Natural behaviour is learned through dopamine-mediated reinforcement.

Many natural motor skills, such as speaking or locomotion, are acquired through a process of trial-and-error learning over the course of development. It has long been hypothesized, motivated by observations in artificial learning experiments, that dopamine has a crucial role in this process. Dopamine in the basal ganglia is thought to guide reward-based trial-and-error learning by encoding reward prediction errors, decreasing after worse-than-predicted reward outcomes and increasing after better-than-predicted ones. Our previous work in adult zebra finches-in which we changed the perceived song quality with distorted auditory feedback-showed that dopamine in Area X, the singing-related basal ganglia, encodes performance prediction error: dopamine is suppressed after worse-than-predicted (distorted syllables) and activated after better-than-predicted (undistorted syllables) performance. However, it remains unknown whether the learning of natural behaviours, such as developmental vocal learning, occurs through dopamine-based reinforcement.
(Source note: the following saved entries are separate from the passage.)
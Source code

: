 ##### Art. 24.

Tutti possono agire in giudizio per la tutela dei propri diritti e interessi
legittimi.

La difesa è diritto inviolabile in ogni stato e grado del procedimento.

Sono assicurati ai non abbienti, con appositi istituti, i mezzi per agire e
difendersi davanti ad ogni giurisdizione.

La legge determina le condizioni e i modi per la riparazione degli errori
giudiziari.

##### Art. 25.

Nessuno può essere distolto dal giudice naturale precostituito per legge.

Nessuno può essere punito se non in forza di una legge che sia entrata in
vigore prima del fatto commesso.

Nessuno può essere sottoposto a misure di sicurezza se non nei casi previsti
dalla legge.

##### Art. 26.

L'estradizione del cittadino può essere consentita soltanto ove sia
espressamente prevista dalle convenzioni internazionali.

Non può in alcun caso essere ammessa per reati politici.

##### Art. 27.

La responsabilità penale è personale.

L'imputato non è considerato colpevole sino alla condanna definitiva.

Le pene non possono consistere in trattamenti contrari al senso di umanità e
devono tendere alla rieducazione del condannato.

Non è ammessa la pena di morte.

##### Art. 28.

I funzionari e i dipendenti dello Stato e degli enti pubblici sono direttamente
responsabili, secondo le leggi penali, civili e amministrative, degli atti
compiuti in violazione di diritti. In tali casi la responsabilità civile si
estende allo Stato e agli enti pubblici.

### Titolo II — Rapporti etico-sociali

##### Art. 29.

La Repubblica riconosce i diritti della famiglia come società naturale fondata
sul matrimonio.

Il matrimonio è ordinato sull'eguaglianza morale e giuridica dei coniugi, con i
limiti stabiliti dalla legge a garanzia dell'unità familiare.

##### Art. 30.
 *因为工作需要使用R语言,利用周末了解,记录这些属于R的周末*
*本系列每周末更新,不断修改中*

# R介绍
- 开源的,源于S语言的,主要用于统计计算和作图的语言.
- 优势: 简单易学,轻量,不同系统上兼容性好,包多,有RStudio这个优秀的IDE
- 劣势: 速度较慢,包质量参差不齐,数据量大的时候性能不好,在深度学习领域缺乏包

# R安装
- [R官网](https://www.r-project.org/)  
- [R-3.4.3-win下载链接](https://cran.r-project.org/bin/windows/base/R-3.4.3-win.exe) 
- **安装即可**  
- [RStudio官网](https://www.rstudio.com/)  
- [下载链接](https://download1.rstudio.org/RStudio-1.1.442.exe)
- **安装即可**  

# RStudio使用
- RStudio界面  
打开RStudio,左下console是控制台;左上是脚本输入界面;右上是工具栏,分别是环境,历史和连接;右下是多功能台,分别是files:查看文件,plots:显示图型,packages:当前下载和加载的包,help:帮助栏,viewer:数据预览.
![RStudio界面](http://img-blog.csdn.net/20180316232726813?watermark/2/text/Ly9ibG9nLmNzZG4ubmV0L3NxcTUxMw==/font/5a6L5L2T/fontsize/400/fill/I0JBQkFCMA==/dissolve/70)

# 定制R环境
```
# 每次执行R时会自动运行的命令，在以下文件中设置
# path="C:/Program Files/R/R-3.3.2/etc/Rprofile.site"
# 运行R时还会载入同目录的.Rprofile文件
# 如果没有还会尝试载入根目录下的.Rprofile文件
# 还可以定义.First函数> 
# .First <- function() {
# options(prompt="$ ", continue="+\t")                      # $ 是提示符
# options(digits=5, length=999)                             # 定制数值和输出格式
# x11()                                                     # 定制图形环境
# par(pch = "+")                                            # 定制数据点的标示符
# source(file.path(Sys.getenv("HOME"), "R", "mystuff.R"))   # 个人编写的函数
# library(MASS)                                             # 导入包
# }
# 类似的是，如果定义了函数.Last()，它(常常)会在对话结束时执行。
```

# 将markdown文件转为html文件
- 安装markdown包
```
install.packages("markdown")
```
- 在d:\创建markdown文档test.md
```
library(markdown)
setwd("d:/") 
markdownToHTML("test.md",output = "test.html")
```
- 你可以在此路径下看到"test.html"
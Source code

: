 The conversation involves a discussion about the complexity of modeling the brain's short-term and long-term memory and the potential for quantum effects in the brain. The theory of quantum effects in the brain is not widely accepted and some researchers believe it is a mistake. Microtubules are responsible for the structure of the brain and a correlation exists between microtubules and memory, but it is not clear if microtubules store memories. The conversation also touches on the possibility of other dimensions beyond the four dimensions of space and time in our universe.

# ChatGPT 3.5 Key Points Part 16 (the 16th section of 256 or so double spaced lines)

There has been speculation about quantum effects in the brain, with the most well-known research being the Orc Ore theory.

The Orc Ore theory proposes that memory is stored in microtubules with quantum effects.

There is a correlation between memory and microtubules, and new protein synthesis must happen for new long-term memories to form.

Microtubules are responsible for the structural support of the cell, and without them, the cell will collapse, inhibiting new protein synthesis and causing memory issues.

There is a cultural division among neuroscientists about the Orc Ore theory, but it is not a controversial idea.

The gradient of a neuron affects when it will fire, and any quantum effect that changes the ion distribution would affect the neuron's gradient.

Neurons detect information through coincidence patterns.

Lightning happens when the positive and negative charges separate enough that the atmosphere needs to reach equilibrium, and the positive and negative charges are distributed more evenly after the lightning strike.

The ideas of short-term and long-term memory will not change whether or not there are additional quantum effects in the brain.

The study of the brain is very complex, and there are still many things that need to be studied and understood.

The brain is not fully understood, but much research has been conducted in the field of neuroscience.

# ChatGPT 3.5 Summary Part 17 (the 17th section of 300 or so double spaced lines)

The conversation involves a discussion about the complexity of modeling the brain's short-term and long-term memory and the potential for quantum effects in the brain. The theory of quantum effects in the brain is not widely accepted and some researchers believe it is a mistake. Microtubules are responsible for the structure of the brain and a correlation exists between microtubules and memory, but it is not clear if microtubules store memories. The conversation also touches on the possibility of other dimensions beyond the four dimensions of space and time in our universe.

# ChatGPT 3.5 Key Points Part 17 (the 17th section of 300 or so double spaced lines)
Here we tracked song learning trajectories in juvenile zebra finches and used fibre photometry to monitor concurrent dopamine activity in Area X. We found that dopamine was activated after syllable renditions that were closer to the eventual adult version of the song, compared with recent renditions, and suppressed after renditions that were further away. Furthermore, the relationship between dopamine and song fluctuations revealed that dopamine predicted the future evolution of song, suggesting that dopamine drives behaviour. Finally, dopamine activity was explained by the contrast between the quality of the current rendition and the recent history of renditions-consistent with dopamine's hypothesized role in encoding prediction errors in an actor-critic reinforcement-learning model. Reinforcement-learning algorithms have emerged as a powerful class of model to explain learning in reward-based laboratory tasks, as well as for driving autonomous learning in artificial intelligence. Our results suggest that complex natural behaviours in biological systems can also be acquired through dopamine-mediated reinforcement learning.